Its a good discussion and important to try and figure this stuff out.
In theory, that makes sense. Question is do you ever hear piston slap? Ive not heard any 350 owners reporting that problem.
Also, the amount of swelling the piston would have to experience to make this logical would be so much, you could actually see the difference in piston size cold vs. warm. That in and of itelf would present a ton of other issues. Even a motor with cold start piston slap is going to have a piston damn near perfectly perpendicular to the combustion chamber once it reaches TDC.
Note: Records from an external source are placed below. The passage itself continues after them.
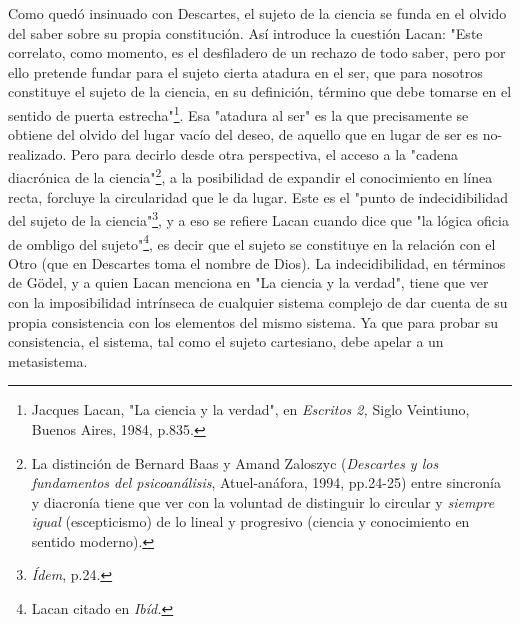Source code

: \documentclass{book}
\begin{document}
Como quedó insinuado con Descartes, el sujeto de la ciencia se funda en
el olvido del saber sobre su propia constitución. Así introduce la
cuestión Lacan: "Este correlato, como momento, es el desfiladero de un
rechazo de todo saber, pero por ello pretende fundar para el sujeto
cierta atadura en el ser, que para nosotros constituye el sujeto de la
ciencia, en su definición, término que debe tomarse en el sentido de
puerta estrecha"\footnote{Jacques Lacan, "La ciencia y la verdad", en
  \emph{Escritos 2,} Siglo Veintiuno, Buenos Aires, 1984, p.835.}. Esa
"atadura al ser" es la que precisamente se obtiene del olvido del lugar
vacío del deseo, de aquello que en lugar de ser es no-realizado. Pero
para decirlo desde otra perspectiva, el acceso a la "cadena diacrónica
de la ciencia"\footnote{La distinción de Bernard Baas y Amand Zaloszyc
  (\emph{Descartes y los fundamentos del psicoanálisis}, Atuel-anáfora,
  1994, pp.24-25) entre sincronía y diacronía tiene que ver con la
  voluntad de distinguir lo circular y \emph{siempre igual}
  (escepticismo) de lo lineal y progresivo (ciencia y conocimiento en
  sentido moderno).}, a la posibilidad de expandir el conocimiento en
línea recta, forcluye la circularidad que le da lugar. Este es el "punto
de indecidibilidad del sujeto de la ciencia"\footnote{\emph{Ídem}, p.24.},
y a eso se refiere Lacan cuando dice que "la lógica oficia de ombligo
del sujeto"\footnote{Lacan citado en \emph{Ibíd.}}, es decir que el
sujeto se constituye en la relación con el Otro (que en Descartes toma
el nombre de Dios). La indecidibilidad, en términos de Gödel, y a quien
Lacan menciona en "La ciencia y la verdad", tiene que ver con la
imposibilidad intrínseca de cualquier sistema complejo de dar cuenta de
su propia consistencia con los elementos del mismo sistema. Ya que para
probar su consistencia, el sistema, tal como el sujeto cartesiano, debe
apelar a un metasistema.
\end{document}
To test the theory, we can look to an engine design with known piston slap issues are the early Chevy LS motors. Wife's 6.0 suburban slaps every morning for a minute or two as it warms up. This motor has 192k miles and uses about 1/2 quart of 5w30 between 5000 mile oil changes.
One of the guys who's motor blew and he was tearing it down showed evidence of piston slap (youtube vid) and I've heard a couple of other guys in forums claim they have it. I have not yet heard.
I don't think we're talking about huge dimension here. If the piston isn't perfectly centered and level in the bore, even a miniscule amount would change the ring contact with the wall (that's the bitch of a circular contact, tilt it even slightly in any direction and you now don't have perfect contact anymore or at least not the contact the ring seated/wore to when it's operating normally.